Within the pod, if PV is not configured, logs are available at: /u01/oracle/user_projects/domains/domain/servers/ms1/logs and /u01/oracle/user_projects/domains/domain. If PV is configured, logs are available at /logMount/project-instance/logs.

Note:

Replace ms1 with the appropriate managed server or with "admin".

When a PV is configured, logs are available at the following path starting from the root of the PV storage:

project-instance/logs.

The following logs are available in the location (within the pod or in PV) based on the specification:

admin.log - Main log file of the admin server
admin.out - stdout from admin server
admin_nodemanager.log: Main log from nodemanager on admin server
admin_nodemanager.out: stdout from nodemanager on admin server
admin_access.log: Log of http/s access to admin server
ms1.log - Main log file of the ms1 managed server
ms1.out - stdout from ms1 managed server
ms1_nodemanager.log: Main log from nodemanager on ms1 managed server
ms1_nodemanager.out: stdout from nodemanager on ms1 managed server
ms1_access.log: Log of http/s access to ms1 managed server

All logs in the above list for "ms1" are repeated for each running managed server, with the logs being named for their originating managed server in each case.

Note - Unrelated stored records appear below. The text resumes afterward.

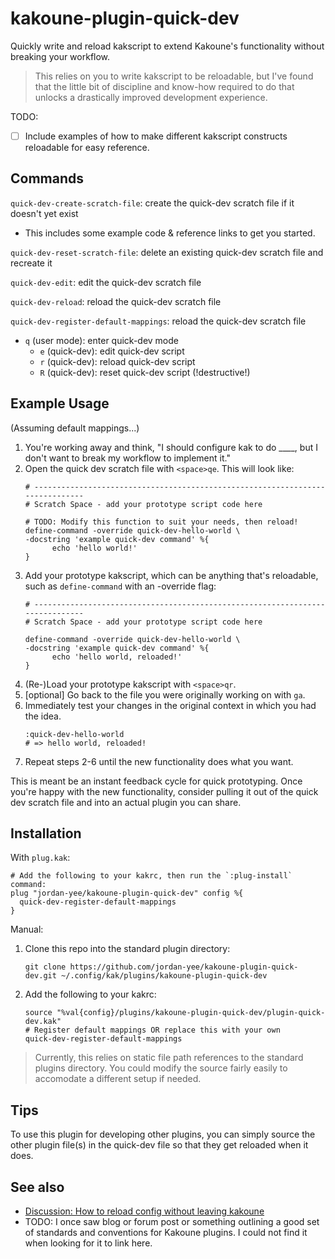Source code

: # kakoune-plugin-quick-dev

Quickly write and reload kakscript to extend Kakoune's functionality without
breaking your workflow.

> This relies on you to write kakscript to be reloadable, but I've found that
> the little bit of discipline and know-how required to do that unlocks a
> drastically improved development experience.

TODO:
- [ ] Include examples of how to make different kakscript constructs reloadable
  for easy reference.

## Commands

`quick-dev-create-scratch-file`: create the quick-dev scratch file if it doesn't
yet exist
- This includes some example code & reference links to get you started.

`quick-dev-reset-scratch-file`: delete an existing quick-dev scratch file and
recreate it

`quick-dev-edit`: edit the quick-dev scratch file

`quick-dev-reload`: reload the quick-dev scratch file

`quick-dev-register-default-mappings`: reload the quick-dev scratch file
- `q` (user mode): enter quick-dev mode
  - `e` (quick-dev): edit quick-dev script
  - `r` (quick-dev): reload quick-dev script
  - `R` (quick-dev): reset quick-dev script (!destructive!)

## Example Usage

(Assuming default mappings...)

1. You're working away and think, "I should configure kak to do ____, but I
   don't want to break my workflow to implement it."
2. Open the quick dev scratch file with `<space>qe`. This will look like:
   ```
   # ------------------------------------------------------------------------------
   # Scratch Space - add your prototype script code here

   # TODO: Modify this function to suit your needs, then reload!
   define-command -override quick-dev-hello-world \
   -docstring 'example quick-dev command' %{
         echo 'hello world!'
   }
   ```
3. Add your prototype kakscript, which can be anything that's reloadable, such
   as `define-command` with an -override flag:
   ```
   # ------------------------------------------------------------------------------
   # Scratch Space - add your prototype script code here

   define-command -override quick-dev-hello-world \
   -docstring 'example quick-dev command' %{
         echo 'hello world, reloaded!'
   }
   ```
4. (Re-)Load your prototype kakscript with `<space>qr`.
5. [optional] Go back to the file you were originally working on with `ga`.
6. Immediately test your changes in the original context in which you had the idea.
   ```
   :quick-dev-hello-world
   # => hello world, reloaded!
   ```
7. Repeat steps 2-6 until the new functionality does what you want.

This is meant be an instant feedback cycle for quick prototyping. Once you're
happy with the new functionality, consider pulling it out of the quick dev
scratch file and into an actual plugin you can share.

## Installation

With `plug.kak`:
```
# Add the following to your kakrc, then run the `:plug-install` command:
plug "jordan-yee/kakoune-plugin-quick-dev" config %{
  quick-dev-register-default-mappings
}
```

Manual:
1. Clone this repo into the standard plugin directory:
   ```
   git clone https://github.com/jordan-yee/kakoune-plugin-quick-dev.git ~/.config/kak/plugins/kakoune-plugin-quick-dev
   ```
2. Add the following to your kakrc:
   ```
   source "%val{config}/plugins/kakoune-plugin-quick-dev/plugin-quick-dev.kak"
   # Register default mappings OR replace this with your own
   quick-dev-register-default-mappings
   ```

> Currently, this relies on static file path references to the standard plugins
> directory. You could modify the source fairly easily to accomodate a different
> setup if needed.

## Tips

To use this plugin for developing other plugins, you can simply source the other
plugin file(s) in the quick-dev file so that they get reloaded when it does.

## See also

- [Discussion: How to reload config without leaving kakoune](https://discuss.kakoune.com/t/how-to-reload-config-without-leaving-kakoune/1586)
- TODO: I once saw blog or forum post or something outlining a good set of
  standards and conventions for Kakoune plugins. I could not find it when
  looking for it to link here.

In addition to these logs:

Each JMS Server configured will have its log file with the name server_msn-jms_messages.log (for example: osm_jms_server_ms2-jms_messages.log).
Each SAF agent configured will have its log file with the name server_msn-jms_messages.log (for example: osm_saf_agent_ms1-jms_messages.log).

OSM Cloud Native and Oracle Enterprise Manager

OSM cloud native instances contain a deployment of the Oracle Enterprise Manager application, reachable at the admin server URL with the path "/em". However, the use of Enterprise Manager in this Kubernetes context is not supported. Do not use the Enterprise Manager to monitor OSM. Use standard Kubernetes pod-based monitoring and OSM cloud native logs and metrics to monitor OSM.

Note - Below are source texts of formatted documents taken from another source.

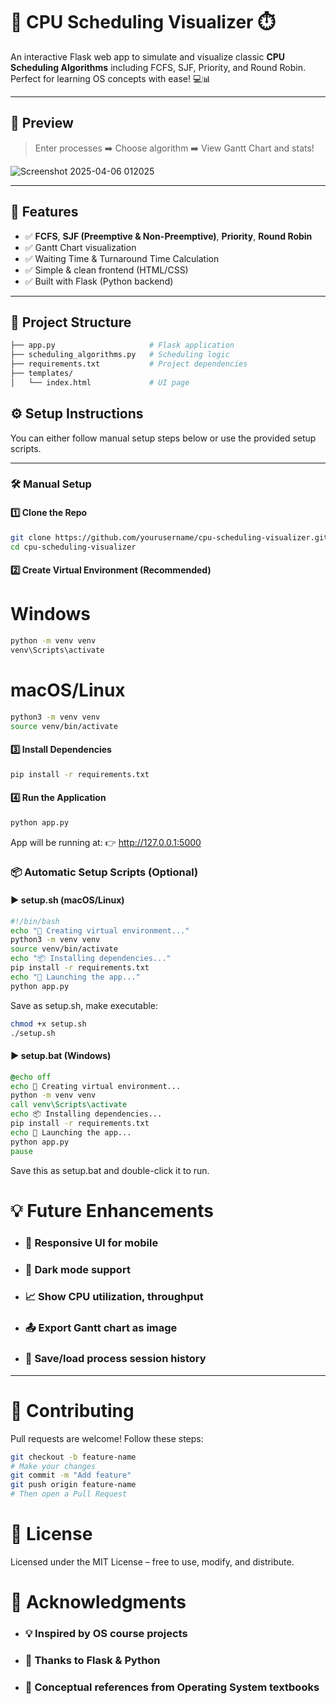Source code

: # 🧠 CPU Scheduling Visualizer ⏱️

An interactive Flask web app to simulate and visualize classic **CPU Scheduling Algorithms** including FCFS, SJF, Priority, and Round Robin. Perfect for learning OS concepts with ease! 💻📊

---

## 📸 Preview

> Enter processes ➡️ Choose algorithm ➡️ View Gantt Chart and stats!

![Screenshot 2025-04-06 012025](https://github.com/user-attachments/assets/0fc5cbff-48d9-42a8-9ec6-9b3c98e3a885)


---

## 🚀 Features

- ✅ **FCFS**, **SJF (Preemptive & Non-Preemptive)**, **Priority**, **Round Robin**
- ✅ Gantt Chart visualization
- ✅ Waiting Time & Turnaround Time Calculation
- ✅ Simple & clean frontend (HTML/CSS)
- ✅ Built with Flask (Python backend)

---

## 📁 Project Structure

```bash
├── app.py                     # Flask application
├── scheduling_algorithms.py   # Scheduling logic
├── requirements.txt           # Project dependencies
├── templates/
│   └── index.html             # UI page
```


## ⚙️ Setup Instructions

You can either follow manual setup steps below or use the provided setup scripts.

---
### 🛠 Manual Setup
#### 1️⃣ Clone the Repo
```bash
git clone https://github.com/yourusername/cpu-scheduling-visualizer.git
cd cpu-scheduling-visualizer
```
#### 2️⃣ Create Virtual Environment (Recommended)
# Windows
```bash
python -m venv venv
venv\Scripts\activate
```

# macOS/Linux
``` bash 
python3 -m venv venv
source venv/bin/activate
```
#### 3️⃣ Install Dependencies
```bash
pip install -r requirements.txt
```
#### 4️⃣ Run the Application
```bash
python app.py
```
App will be running at: 👉 http://127.0.0.1:5000

### 📦 Automatic Setup Scripts (Optional)
#### ▶️ setup.sh (macOS/Linux)
``` bash
#!/bin/bash
echo "🔧 Creating virtual environment..."
python3 -m venv venv
source venv/bin/activate
echo "📦 Installing dependencies..."
pip install -r requirements.txt
echo "🚀 Launching the app..."
python app.py
```
Save as setup.sh, make executable:
```bash
chmod +x setup.sh
./setup.sh
```
#### ▶️ setup.bat (Windows)
```bat
@echo off
echo 🔧 Creating virtual environment...
python -m venv venv
call venv\Scripts\activate
echo 📦 Installing dependencies...
pip install -r requirements.txt
echo 🚀 Launching the app...
python app.py
pause
```
Save this as setup.bat and double-click it to run.

# 💡 Future Enhancements
- ### 📱 Responsive UI for mobile

- ### 🌙 Dark mode support

- ### 📈 Show CPU utilization, throughput

- ### 📤 Export Gantt chart as image

- ### 💾 Save/load process session history
---

# 🤝 Contributing
Pull requests are welcome!
Follow these steps:
```bash
git checkout -b feature-name
# Make your changes
git commit -m "Add feature"
git push origin feature-name
# Then open a Pull Request
```

# 📄 License
Licensed under the MIT License – free to use, modify, and distribute.

# 🙌 Acknowledgments
- ### 💡 Inspired by OS course projects

- ### 🐍 Thanks to Flask & Python

- ### 🧠 Conceptual references from Operating System textbooks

Recovering an OSM Cloud Native Database Schema

When the OSM DB Installer fails during an installation, it exits with an error message. You must then find and resolve the issue that caused the failure. You can re-run the DB Installer after the issue (for example, space issue or permissions issue) is rectified. You do not have to rollback the DB.

Note:

Remember to uninstall the failed DB Installer helm chart before rerunning it. Contact Oracle Support for further assistance.

It is recommended that you always run the DB Installer with the logs directed to a Persistent Volume so that you can examine the log for errors. The log file is located at: filestore/project-instance/db-installer/{yyyy-mm-dd}-osm-db-installer.log.

In addition, to identify the operation that failed, you can look in the filestore/project-instance/db-installer/InstallPlan-OMS-CORE.csv CSV file. This file shows the progress of the DB Installer.

When you install the Oracle Database schema for the first time and if the database schema installation fails, do the following:

Delete the new schema or use a new schema user name for the subsequent installation.
Restart the installation of the database schema from the beginning.

To recover a schema upgrade failure, do the following:

Find the issue that caused the upgrade failure. See "Finding the Issue that Caused the OSM Cloud Native Database Schema Upgrade Failure" for details.
Fix the issue. Use the information in the log or error messages to fix the issue before you restart the upgrade process. For information about troubleshooting log or error messages, see OSM Cloud Native System Administrator's Guide.
Restart the schema upgrade procedure from the point of failure. See "Restarting the OSM Database Schema Upgrade from the Point of Failure" for details.

Finding the Issue that Caused the OSM Cloud Native Database Schema Upgrade Failure

There are several files where you can look to find information about the issue. By default, these files are generated in the managed server pod, but can be re-directed to a Persistent Volume Claim (PVC) supported by the underlying technology that you choose. See "Setting Up Persistent Storage" for details.

To access these files after the DB installer pod is deleted, re-direct all logs to the PVC.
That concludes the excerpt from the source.